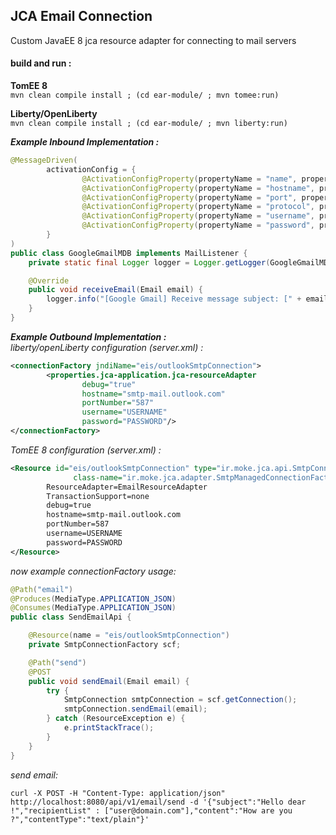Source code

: ## JCA Email Connection 

Custom JavaEE 8 jca resource adapter for connecting to mail servers

#### build and run :     
**TomEE 8**     
`mvn clean compile install ; (cd ear-module/ ; mvn tomee:run)`

**Liberty/OpenLiberty**     
`mvn clean compile install ; (cd ear-module/ ; mvn liberty:run)`


***Example Inbound Implementation :***      
```java
@MessageDriven(
        activationConfig = {
                @ActivationConfigProperty(propertyName = "name", propertyValue = "Google Gmail"),
                @ActivationConfigProperty(propertyName = "hostname", propertyValue = "imap.gmail.com"),
                @ActivationConfigProperty(propertyName = "port", propertyValue = "993"),
                @ActivationConfigProperty(propertyName = "protocol", propertyValue = "imaps"),
                @ActivationConfigProperty(propertyName = "username", propertyValue = "USERNAME"),
                @ActivationConfigProperty(propertyName = "password", propertyValue = "PASSWORD")
        }
)
public class GoogleGmailMDB implements MailListener {
    private static final Logger logger = Logger.getLogger(GoogleGmailMDB.class.getName());

    @Override
    public void receiveEmail(Email email) {
        logger.info("[Google Gmail] Receive message subject: [" + email.getSubject() + "]");
    }
}
```

***Example Outbound Implementation :***    
_liberty/openLiberty configuration (server.xml) :_      
```xml
<connectionFactory jndiName="eis/outlookSmtpConnection">
        <properties.jca-application.jca-resourceAdapter
                debug="true"
                hostname="smtp-mail.outlook.com"
                portNumber="587"
                username="USERNAME"
                password="PASSWORD"/>
</connectionFactory>
```       
_TomEE 8 configuration (server.xml) :_
```xml
<Resource id="eis/outlookSmtpConnection" type="ir.moke.jca.api.SmtpConnectionFactory"
              class-name="ir.moke.jca.adapter.SmtpManagedConnectionFactory">
        ResourceAdapter=EmailResourceAdapter
        TransactionSupport=none
        debug=true
        hostname=smtp-mail.outlook.com
        portNumber=587
        username=USERNAME
        password=PASSWORD
</Resource>
```    
_now example connectionFactory usage:_    
```java
@Path("email")
@Produces(MediaType.APPLICATION_JSON)
@Consumes(MediaType.APPLICATION_JSON)
public class SendEmailApi {

    @Resource(name = "eis/outlookSmtpConnection")
    private SmtpConnectionFactory scf;

    @Path("send")
    @POST
    public void sendEmail(Email email) {
        try {
            SmtpConnection smtpConnection = scf.getConnection();
            smtpConnection.sendEmail(email);
        } catch (ResourceException e) {
            e.printStackTrace();
        }
    }
}
```     
_send email:_  
```shell script
curl -X POST -H "Content-Type: application/json" http://localhost:8080/api/v1/email/send -d '{"subject":"Hello dear !","recipientList" : ["user@domain.com"],"content":"How are you ?","contentType":"text/plain"}'
```  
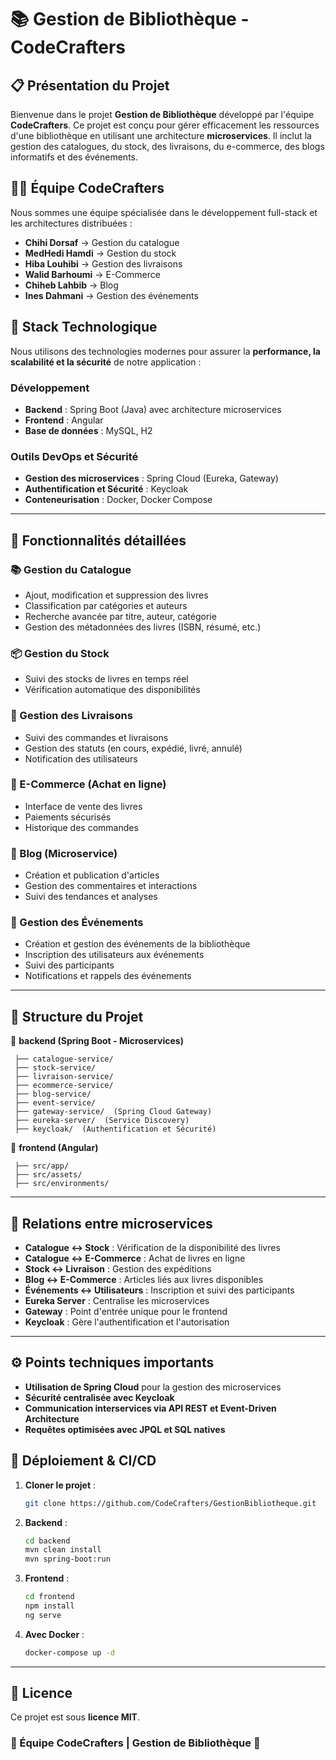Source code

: # 📚 Gestion de Bibliothèque - CodeCrafters
 
 ## 📋 Présentation du Projet
 Bienvenue dans le projet **Gestion de Bibliothèque** développé par l'équipe **CodeCrafters**. Ce projet est conçu pour gérer efficacement les ressources d'une bibliothèque en utilisant une architecture **microservices**. Il inclut la gestion des catalogues, du stock, des livraisons, du e-commerce, des blogs informatifs et des événements.
 
 ## 👨‍💻 Équipe CodeCrafters
 Nous sommes une équipe spécialisée dans le développement full-stack et les architectures distribuées :
 - **Chihi Dorsaf** → Gestion du catalogue
 - **MedHedi Hamdi** → Gestion du stock
 - **Hiba Louhibi** → Gestion des livraisons
 - **Walid Barhoumi** → E-Commerce
 - **Chiheb Lahbib** → Blog 
 - **Ines Dahmani** → Gestion des événements
 
 ## 🔧 Stack Technologique
 Nous utilisons des technologies modernes pour assurer la **performance, la scalabilité et la sécurité** de notre application :
 
 ### Développement
 - **Backend** : Spring Boot (Java) avec architecture microservices
 - **Frontend** : Angular
 - **Base de données** : MySQL, H2
 
 ### Outils DevOps et Sécurité
 - **Gestion des microservices** : Spring Cloud (Eureka, Gateway)
 - **Authentification et Sécurité** : Keycloak
 - **Conteneurisation** : Docker, Docker Compose
 ---
 ## 💼 Fonctionnalités détaillées
 
 ### 📚 Gestion du Catalogue
 - Ajout, modification et suppression des livres
 - Classification par catégories et auteurs
 - Recherche avancée par titre, auteur, catégorie
 - Gestion des métadonnées des livres (ISBN, résumé, etc.)
 
 ### 📦 Gestion du Stock
 - Suivi des stocks de livres en temps réel
 - Vérification automatique des disponibilités
 
 
 ### 🚚 Gestion des Livraisons
 - Suivi des commandes et livraisons
 - Gestion des statuts (en cours, expédié, livré, annulé)
 - Notification des utilisateurs
 
 ### 🛒 E-Commerce (Achat en ligne)
 - Interface de vente des livres
 - Paiements sécurisés
 - Historique des commandes
 
 ### 📰 Blog (Microservice)
 - Création et publication d'articles
 - Gestion des commentaires et interactions
 - Suivi des tendances et analyses
 
 ### 🎉 Gestion des Événements
 - Création et gestion des événements de la bibliothèque
 - Inscription des utilisateurs aux événements
 - Suivi des participants
 - Notifications et rappels des événements
 
 ---
 ## 📁 Structure du Projet
 
 📁 **backend (Spring Boot - Microservices)**
 ```
  ├── catalogue-service/
  ├── stock-service/
  ├── livraison-service/
  ├── ecommerce-service/
  ├── blog-service/
  ├── event-service/
  ├── gateway-service/  (Spring Cloud Gateway)
  ├── eureka-server/  (Service Discovery)
  ├── keycloak/  (Authentification et Sécurité)
 ```
 
 📁 **frontend (Angular)**
 ```
  ├── src/app/
  ├── src/assets/
  ├── src/environments/
 ```
 
 ---
 ## 🔄 Relations entre microservices
 
 - **Catalogue ↔ Stock** : Vérification de la disponibilité des livres
 - **Catalogue ↔ E-Commerce** : Achat de livres en ligne
 - **Stock ↔ Livraison** : Gestion des expéditions
 - **Blog ↔ E-Commerce** : Articles liés aux livres disponibles
 - **Événements ↔ Utilisateurs** : Inscription et suivi des participants
 - **Eureka Server** : Centralise les microservices
 - **Gateway** : Point d'entrée unique pour le frontend
 - **Keycloak** : Gère l'authentification et l'autorisation
 
 ---
 ## ⚙️ Points techniques importants
 
 - **Utilisation de Spring Cloud** pour la gestion des microservices
 - **Sécurité centralisée avec Keycloak**
 - **Communication interservices via API REST et Event-Driven Architecture**
 - **Requêtes optimisées avec JPQL et SQL natives**
 
 ## 🚢 Déploiement & CI/CD
 
 1. **Cloner le projet** :
    ```bash
    git clone https://github.com/CodeCrafters/GestionBibliotheque.git
    ```
 2. **Backend** :
    ```bash
    cd backend
    mvn clean install
    mvn spring-boot:run
    ```
 3. **Frontend** :
    ```bash
    cd frontend
    npm install
    ng serve
    ```
 4. **Avec Docker** :
    ```bash
    docker-compose up -d
    ```
 
 ---
 ## 📜 Licence
 Ce projet est sous **licence MIT**.
 
 ### 🎯 Équipe CodeCrafters | Gestion de Bibliothèque 🚀
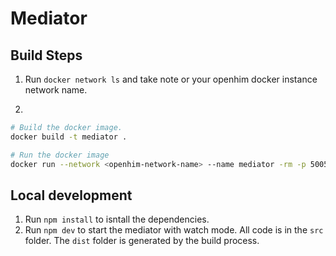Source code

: # Mediator

## Build Steps
1. Run `docker network ls` and take note or your openhim docker instance network name.

1. 
```sh
# Build the docker image.
docker build -t mediator .

# Run the docker image
docker run --network <openhim-network-name> --name mediator -rm -p 5005:5005 mediator
```

## Local development
1. Run `npm install` to isntall the dependencies.
1. Run `npm dev` to start the mediator with watch mode. All code is in the `src` folder. The `dist` folder is generated by the build process.  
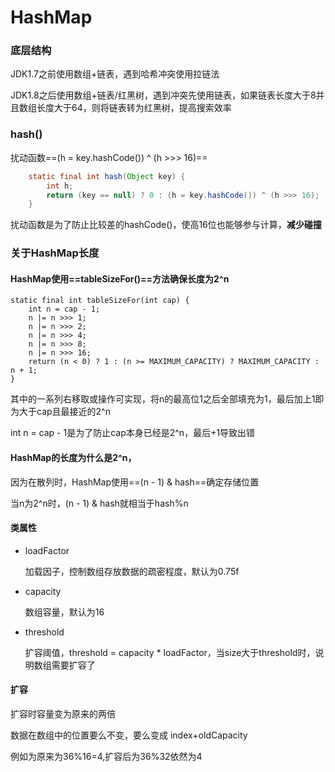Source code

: # HashMap

### 底层结构

JDK1.7之前使用数组+链表，遇到哈希冲突使用拉链法

JDK1.8之后使用数组+链表/红黑树，遇到冲突先使用链表，如果链表长度大于8并且数组长度大于64，则将链表转为红黑树，提高搜索效率

### hash()

扰动函数==(h = key.hashCode()) ^ (h >>> 16)==

```java
    static final int hash(Object key) {
        int h;
        return (key == null) ? 0 : (h = key.hashCode()) ^ (h >>> 16);
    }
```

扰动函数是为了防止比较差的hashCode()，使高16位也能够参与计算，__减少碰撞__

### 关于HashMap长度

#### HashMap使用==tableSizeFor()==方法确保长度为2^n

```
static final int tableSizeFor(int cap) {
    int n = cap - 1;
    n |= n >>> 1;
    n |= n >>> 2;
    n |= n >>> 4;
    n |= n >>> 8;
    n |= n >>> 16;
    return (n < 0) ? 1 : (n >= MAXIMUM_CAPACITY) ? MAXIMUM_CAPACITY : n + 1;
}
```

其中的一系列右移取或操作可实现，将n的最高位1之后全部填充为1，最后加上1即为大于cap且最接近的2^n

int n = cap - 1是为了防止cap本身已经是2^n，最后+1导致出错

#### HashMap的长度为什么是2^n，

因为在散列时，HashMap使用==(n - 1) & hash==确定存储位置

当n为2^n时，(n - 1) & hash就相当于hash%n

#### 类属性

- loadFactor

  加载因子，控制数组存放数据的疏密程度，默认为0.75f

- capacity

  数组容量，默认为16

- threshold

  扩容阈值，threshold = capacity * loadFactor，当size大于threshold时，说明数组需要扩容了

#### 扩容

扩容时容量变为原来的两倍

数据在数组中的位置要么不变，要么变成 index+oldCapacity

例如为原来为36%16=4,扩容后为36%32依然为4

**Exercise description:** From the line that contains "扰动函数==(h = key.hashCode())" through the final line of the material, copy every line exactly, including both ends.

**Reply to the exercise:**
扰动函数==(h = key.hashCode()) ^ (h >>> 16)==

```java
    static final int hash(Object key) {
        int h;
        return (key == null) ? 0 : (h = key.hashCode()) ^ (h >>> 16);
    }
```

扰动函数是为了防止比较差的hashCode()，使高16位也能够参与计算，__减少碰撞__

### 关于HashMap长度

#### HashMap使用==tableSizeFor()==方法确保长度为2^n

```
static final int tableSizeFor(int cap) {
    int n = cap - 1;
    n |= n >>> 1;
    n |= n >>> 2;
    n |= n >>> 4;
    n |= n >>> 8;
    n |= n >>> 16;
    return (n < 0) ? 1 : (n >= MAXIMUM_CAPACITY) ? MAXIMUM_CAPACITY : n + 1;
}
```

其中的一系列右移取或操作可实现，将n的最高位1之后全部填充为1，最后加上1即为大于cap且最接近的2^n

int n = cap - 1是为了防止cap本身已经是2^n，最后+1导致出错

#### HashMap的长度为什么是2^n，

因为在散列时，HashMap使用==(n - 1) & hash==确定存储位置

当n为2^n时，(n - 1) & hash就相当于hash%n

#### 类属性

- loadFactor

  加载因子，控制数组存放数据的疏密程度，默认为0.75f

- capacity

  数组容量，默认为16

- threshold

  扩容阈值，threshold = capacity * loadFactor，当size大于threshold时，说明数组需要扩容了

#### 扩容

扩容时容量变为原来的两倍

数据在数组中的位置要么不变，要么变成 index+oldCapacity

例如为原来为36%16=4,扩容后为36%32依然为4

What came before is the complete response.